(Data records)
————

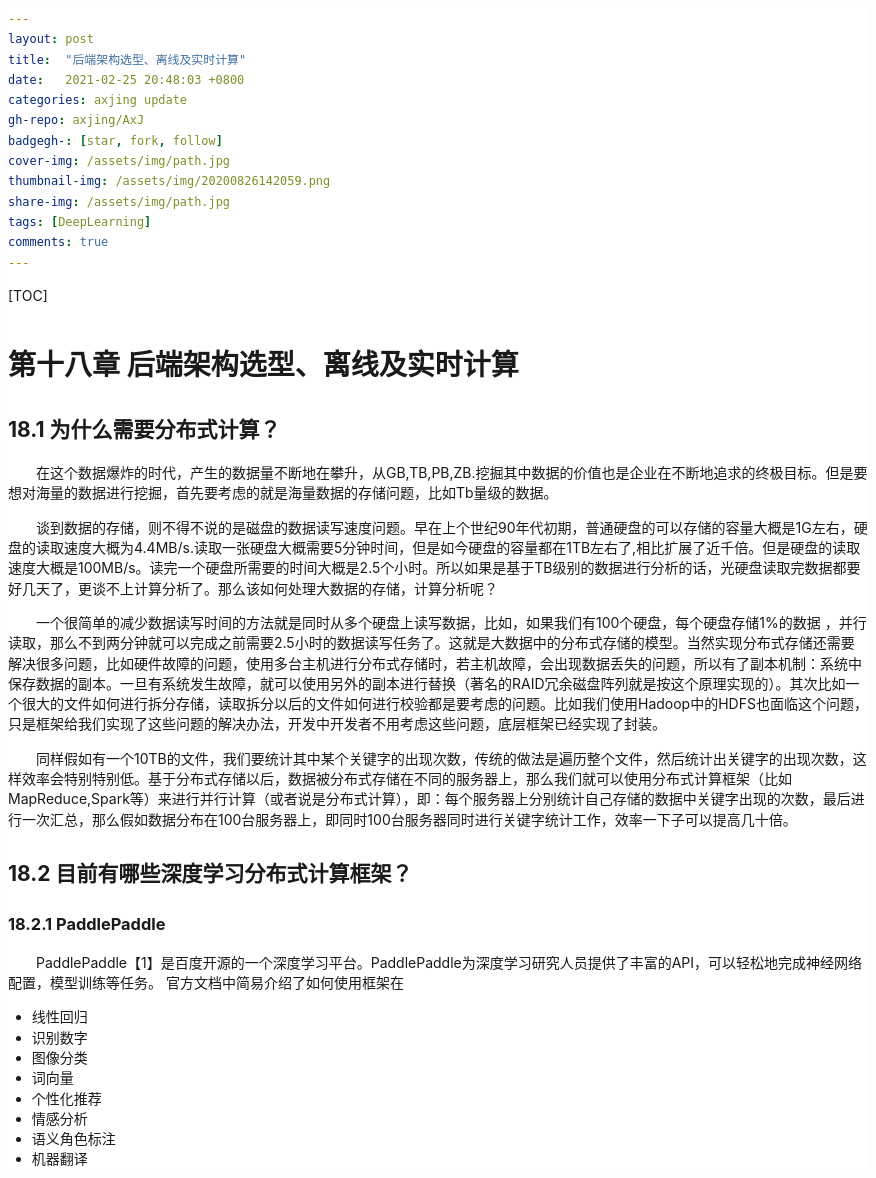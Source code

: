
 ```yaml
---
layout: post
title:  "后端架构选型、离线及实时计算"
date:   2021-02-25 20:48:03 +0800
categories: axjing update
gh-repo: axjing/AxJ
badgegh-: [star, fork, follow]
cover-img: /assets/img/path.jpg
thumbnail-img: /assets/img/20200826142059.png
share-img: /assets/img/path.jpg
tags: [DeepLearning]
comments: true
---
```

[TOC]



# 第十八章 后端架构选型、离线及实时计算

## 18.1 为什么需要分布式计算？

&emsp;&emsp;在这个数据爆炸的时代，产生的数据量不断地在攀升，从GB,TB,PB,ZB.挖掘其中数据的价值也是企业在不断地追求的终极目标。但是要想对海量的数据进行挖掘，首先要考虑的就是海量数据的存储问题，比如Tb量级的数据。

&emsp;&emsp;谈到数据的存储，则不得不说的是磁盘的数据读写速度问题。早在上个世纪90年代初期，普通硬盘的可以存储的容量大概是1G左右，硬盘的读取速度大概为4.4MB/s.读取一张硬盘大概需要5分钟时间，但是如今硬盘的容量都在1TB左右了,相比扩展了近千倍。但是硬盘的读取速度大概是100MB/s。读完一个硬盘所需要的时间大概是2.5个小时。所以如果是基于TB级别的数据进行分析的话，光硬盘读取完数据都要好几天了，更谈不上计算分析了。那么该如何处理大数据的存储，计算分析呢？

&emsp;&emsp;一个很简单的减少数据读写时间的方法就是同时从多个硬盘上读写数据，比如，如果我们有100个硬盘，每个硬盘存储1%的数据 ，并行读取，那么不到两分钟就可以完成之前需要2.5小时的数据读写任务了。这就是大数据中的分布式存储的模型。当然实现分布式存储还需要解决很多问题，比如硬件故障的问题，使用多台主机进行分布式存储时，若主机故障，会出现数据丢失的问题，所以有了副本机制：系统中保存数据的副本。一旦有系统发生故障，就可以使用另外的副本进行替换（著名的RAID冗余磁盘阵列就是按这个原理实现的）。其次比如一个很大的文件如何进行拆分存储，读取拆分以后的文件如何进行校验都是要考虑的问题。比如我们使用Hadoop中的HDFS也面临这个问题，只是框架给我们实现了这些问题的解决办法，开发中开发者不用考虑这些问题，底层框架已经实现了封装。

&emsp;&emsp;同样假如有一个10TB的文件，我们要统计其中某个关键字的出现次数，传统的做法是遍历整个文件，然后统计出关键字的出现次数，这样效率会特别特别低。基于分布式存储以后，数据被分布式存储在不同的服务器上，那么我们就可以使用分布式计算框架（比如MapReduce,Spark等）来进行并行计算（或者说是分布式计算），即：每个服务器上分别统计自己存储的数据中关键字出现的次数，最后进行一次汇总，那么假如数据分布在100台服务器上，即同时100台服务器同时进行关键字统计工作，效率一下子可以提高几十倍。

## 18.2 目前有哪些深度学习分布式计算框架？

### 18.2.1 PaddlePaddle

&emsp;&emsp;PaddlePaddle【1】是百度开源的一个深度学习平台。PaddlePaddle为深度学习研究人员提供了丰富的API，可以轻松地完成神经网络配置，模型训练等任务。 
官方文档中简易介绍了如何使用框架在
- 线性回归
- 识别数字
- 图像分类
- 词向量
- 个性化推荐
- 情感分析
- 语义角色标注
- 机器翻译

————

Write the records above out again exactly, with no pictures in your copy.

**TASK SOLUTION:**
Source code

:
 ```yaml
---
layout: post
title:  "后端架构选型、离线及实时计算"
date:   2021-02-25 20:48:03 +0800
categories: axjing update
gh-repo: axjing/AxJ
badgegh-: [star, fork, follow]
cover-img: /assets/img/path.jpg
thumbnail-img: /assets/img/20200826142059.png
share-img: /assets/img/path.jpg
tags: [DeepLearning]
comments: true
---
```

[TOC]



# 第十八章 后端架构选型、离线及实时计算

## 18.1 为什么需要分布式计算？

&emsp;&emsp;在这个数据爆炸的时代，产生的数据量不断地在攀升，从GB,TB,PB,ZB.挖掘其中数据的价值也是企业在不断地追求的终极目标。但是要想对海量的数据进行挖掘，首先要考虑的就是海量数据的存储问题，比如Tb量级的数据。

&emsp;&emsp;谈到数据的存储，则不得不说的是磁盘的数据读写速度问题。早在上个世纪90年代初期，普通硬盘的可以存储的容量大概是1G左右，硬盘的读取速度大概为4.4MB/s.读取一张硬盘大概需要5分钟时间，但是如今硬盘的容量都在1TB左右了,相比扩展了近千倍。但是硬盘的读取速度大概是100MB/s。读完一个硬盘所需要的时间大概是2.5个小时。所以如果是基于TB级别的数据进行分析的话，光硬盘读取完数据都要好几天了，更谈不上计算分析了。那么该如何处理大数据的存储，计算分析呢？

&emsp;&emsp;一个很简单的减少数据读写时间的方法就是同时从多个硬盘上读写数据，比如，如果我们有100个硬盘，每个硬盘存储1%的数据 ，并行读取，那么不到两分钟就可以完成之前需要2.5小时的数据读写任务了。这就是大数据中的分布式存储的模型。当然实现分布式存储还需要解决很多问题，比如硬件故障的问题，使用多台主机进行分布式存储时，若主机故障，会出现数据丢失的问题，所以有了副本机制：系统中保存数据的副本。一旦有系统发生故障，就可以使用另外的副本进行替换（著名的RAID冗余磁盘阵列就是按这个原理实现的）。其次比如一个很大的文件如何进行拆分存储，读取拆分以后的文件如何进行校验都是要考虑的问题。比如我们使用Hadoop中的HDFS也面临这个问题，只是框架给我们实现了这些问题的解决办法，开发中开发者不用考虑这些问题，底层框架已经实现了封装。

&emsp;&emsp;同样假如有一个10TB的文件，我们要统计其中某个关键字的出现次数，传统的做法是遍历整个文件，然后统计出关键字的出现次数，这样效率会特别特别低。基于分布式存储以后，数据被分布式存储在不同的服务器上，那么我们就可以使用分布式计算框架（比如MapReduce,Spark等）来进行并行计算（或者说是分布式计算），即：每个服务器上分别统计自己存储的数据中关键字出现的次数，最后进行一次汇总，那么假如数据分布在100台服务器上，即同时100台服务器同时进行关键字统计工作，效率一下子可以提高几十倍。

## 18.2 目前有哪些深度学习分布式计算框架？

### 18.2.1 PaddlePaddle

&emsp;&emsp;PaddlePaddle【1】是百度开源的一个深度学习平台。PaddlePaddle为深度学习研究人员提供了丰富的API，可以轻松地完成神经网络配置，模型训练等任务。 
官方文档中简易介绍了如何使用框架在
- 线性回归
- 识别数字
- 图像分类
- 词向量
- 个性化推荐
- 情感分析
- 语义角色标注
- 机器翻译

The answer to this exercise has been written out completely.